Kevin Poloncarz, a well-known environmental and energy lawyer in California, has joined Covington & Burling’s San Francisco office as a partner in its energy industry group.
Poloncarz has spent the past six years at Paul Hastings, a firm he joined in early 2012 after leaving Bingham McCutchen, where he had co-chaired that now-defunct firm’s climate-change practice. Poloncarz said he was drawn to the opportunity to help Covington build out its recently established cross-disciplinary clean energy and climate industry group in California.
“Covington [is] renown for regulatory expertise in D.C. on federal matters, and that was very much a draw for me,” said Poloncarz about his new firm, which opened a Los Angeles office in 2015. “I do environmental and energy work, and it is regulatory in nature, and so I really felt that was a great fit between my practice and the firm.”

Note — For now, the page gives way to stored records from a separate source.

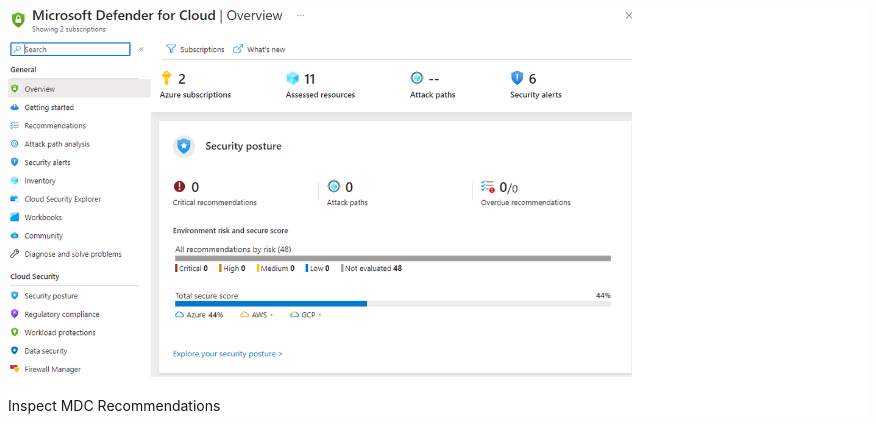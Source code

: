 <img src="./media/media/image197.png"
style="width:6.5in;height:3.84028in"
alt="A screenshot of a computer Description automatically generated" />

Inspect MDC Recommendations

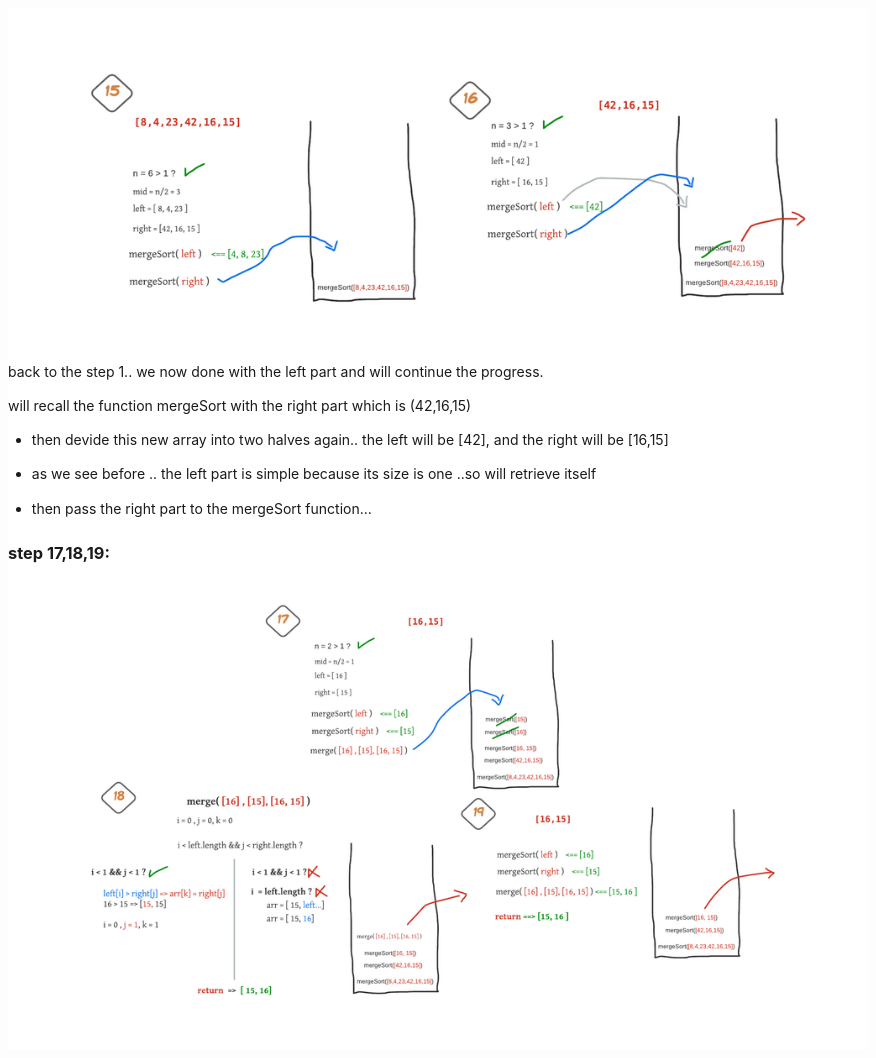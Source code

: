 <img src="assets/merge15,16.png" alt="step12" >

back to the step 1.. we now done with the left part and will continue the progress.

will recall the function mergeSort with the right part which is (42,16,15)

* then devide this new array into two halves again.. the left will be [42], and the right will be [16,15]

* as we see before .. the left part is simple because its size is one ..so will retrieve itself

* then pass the right part to the mergeSort function...

### step 17,18,19:

<img src="assets/merge17,18,19.png" alt="step12" >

Poloncarz specializes in air quality, climate change and clean energy issues, and represents primarily energy sector clients in regulatory, litigation, legislative and transactional matters.

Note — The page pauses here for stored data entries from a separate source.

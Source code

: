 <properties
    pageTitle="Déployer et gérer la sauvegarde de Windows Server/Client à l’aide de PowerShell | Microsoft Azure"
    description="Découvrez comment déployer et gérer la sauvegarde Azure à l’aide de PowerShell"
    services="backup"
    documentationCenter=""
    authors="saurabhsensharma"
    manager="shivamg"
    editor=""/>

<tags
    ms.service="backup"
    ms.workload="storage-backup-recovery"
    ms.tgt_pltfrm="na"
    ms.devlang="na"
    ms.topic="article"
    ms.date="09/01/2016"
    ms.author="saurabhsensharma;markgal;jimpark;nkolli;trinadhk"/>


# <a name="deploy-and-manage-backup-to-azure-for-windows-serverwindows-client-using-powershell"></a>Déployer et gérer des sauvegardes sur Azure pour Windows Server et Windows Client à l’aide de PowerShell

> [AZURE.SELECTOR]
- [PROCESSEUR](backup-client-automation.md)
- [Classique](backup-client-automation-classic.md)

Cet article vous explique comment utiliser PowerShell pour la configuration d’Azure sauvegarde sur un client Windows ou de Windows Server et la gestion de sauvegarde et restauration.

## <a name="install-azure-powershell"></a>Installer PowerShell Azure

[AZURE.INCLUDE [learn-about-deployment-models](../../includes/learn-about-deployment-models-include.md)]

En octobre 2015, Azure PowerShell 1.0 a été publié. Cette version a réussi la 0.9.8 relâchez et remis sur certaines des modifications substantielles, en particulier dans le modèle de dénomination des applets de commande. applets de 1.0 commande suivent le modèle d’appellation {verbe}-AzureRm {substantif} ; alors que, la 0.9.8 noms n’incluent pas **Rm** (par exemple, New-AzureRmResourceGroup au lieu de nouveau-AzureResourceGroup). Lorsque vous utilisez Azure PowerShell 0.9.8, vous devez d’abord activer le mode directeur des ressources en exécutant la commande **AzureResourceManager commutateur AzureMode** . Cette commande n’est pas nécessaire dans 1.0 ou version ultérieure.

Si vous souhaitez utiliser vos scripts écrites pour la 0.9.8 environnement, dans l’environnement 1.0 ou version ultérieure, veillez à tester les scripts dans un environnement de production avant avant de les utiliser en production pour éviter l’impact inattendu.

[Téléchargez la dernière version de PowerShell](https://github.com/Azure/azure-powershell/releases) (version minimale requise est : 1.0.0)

The environment law specialist moved to California nearly two decades ago when he was hired as an associate at San Francisco-based Pillsbury Madison & Sutro, a predecessor to Pillsbury Winthrop Shaw Pittman. In 2000, that firm merged with New York-based Winthrop, Stimson, Putnam & Roberts, and Poloncarz moved to Farella Braun + Martel, where he made partner in 2006.
After seven years at Farella Braun, where he led the firm’s air quality and climate change practice, Poloncarz jumped to Bingham McCutchen in late 2007. After a little more than four years at Bingham McCutchen, Poloncarz was hired by Paul Hastings in early 2012.
Poloncarz has been deeply involved in legal and regulatory developments to reduce carbon emissions under California law and the federal Clean Air Act. As a kid growing up in a steel family in the suburbs of New York City, Poloncarz said he suffered from a respiratory illness caused by a steel mill near his home. His condition significantly improved when the plant closed in 1985, but Poloncarz had to see his parents cope with economic consequences caused by the loss of their jobs.
“When I ended up in private practice, I was really drawn to this whole set of issues of how you solve this problem, improve their [quality of life], and at the same time avoid undue economic harm to industry,” said Poloncarz, adding that his life experience and subsequent legal education have inspired him to use the law as a way to address environmental problems such as air pollution.
Poloncarz has played a key role in defending the Obama administration’s signature climate policy, the Clean Power Plan, arguing on behalf of a coalition of nine major utilities in an en banc proceeding before the D.C. Circuit Court of Appeals. He also represents another coalition of four major utilities that in June filed a challenge to the U.S. Environmental Protection Agency’s effort to undo greenhouse gas emissions standards for cars and trucks.
“Because the federal government isn’t providing leadership to address climate change, the efforts are all moving to the states, who want to take action,” said Poloncarz about the current political landscape regarding climate policy.
On Thursday, the EPA and the U.S. Department of Transportation released a proposal that would freeze a rule mandating that automakers work to make cars substantially more fuel efficient. The change would also revoke California’s waiver to set its own rules under the Clean Air Act, rules that 13 other states and the District of Columbia also follow, Poloncarz explained.
“The relationship between California as the lead in this area and the federal government has never been more strained than it is today,” Poloncarz said.
In a statement announcing Poloncarz’s arrival Wednesday, Andrew Jack, co-chair of Covington’s energy industry group, said that “over the past decade, [Poloncarz] has built a prominent, multifaceted practice advising clients on a range of pivotal air quality and climate issues that are driving the transformation of the electric power industry and the promotion of electric and other advanced vehicles.” Jack noted that Poloncarz’s practice ”complements the firm’s strengths in environmental and energy regulation, litigation and policy matters.”
Covington said that Poloncarz is the 10th lawyer it has hired for its energy industry group in San Francisco. Firmwide, Covington has more than 150 lawyers from a variety of practices working within its energy industry group. The firm’s San Francisco office, which opened in 1999, now has 78 lawyers.
In April, Covington welcomed aboard Suzanne Bell, a former technology transactions partner at Wilson Sonsini Goodrich & Rosati, to expand in the Bay Area. Bell is based in the firm’s Silicon Valley office in Redwood City, an outpost that it opened a decade ago after adding a team of lawyers from now-defunct Heller Ehrman.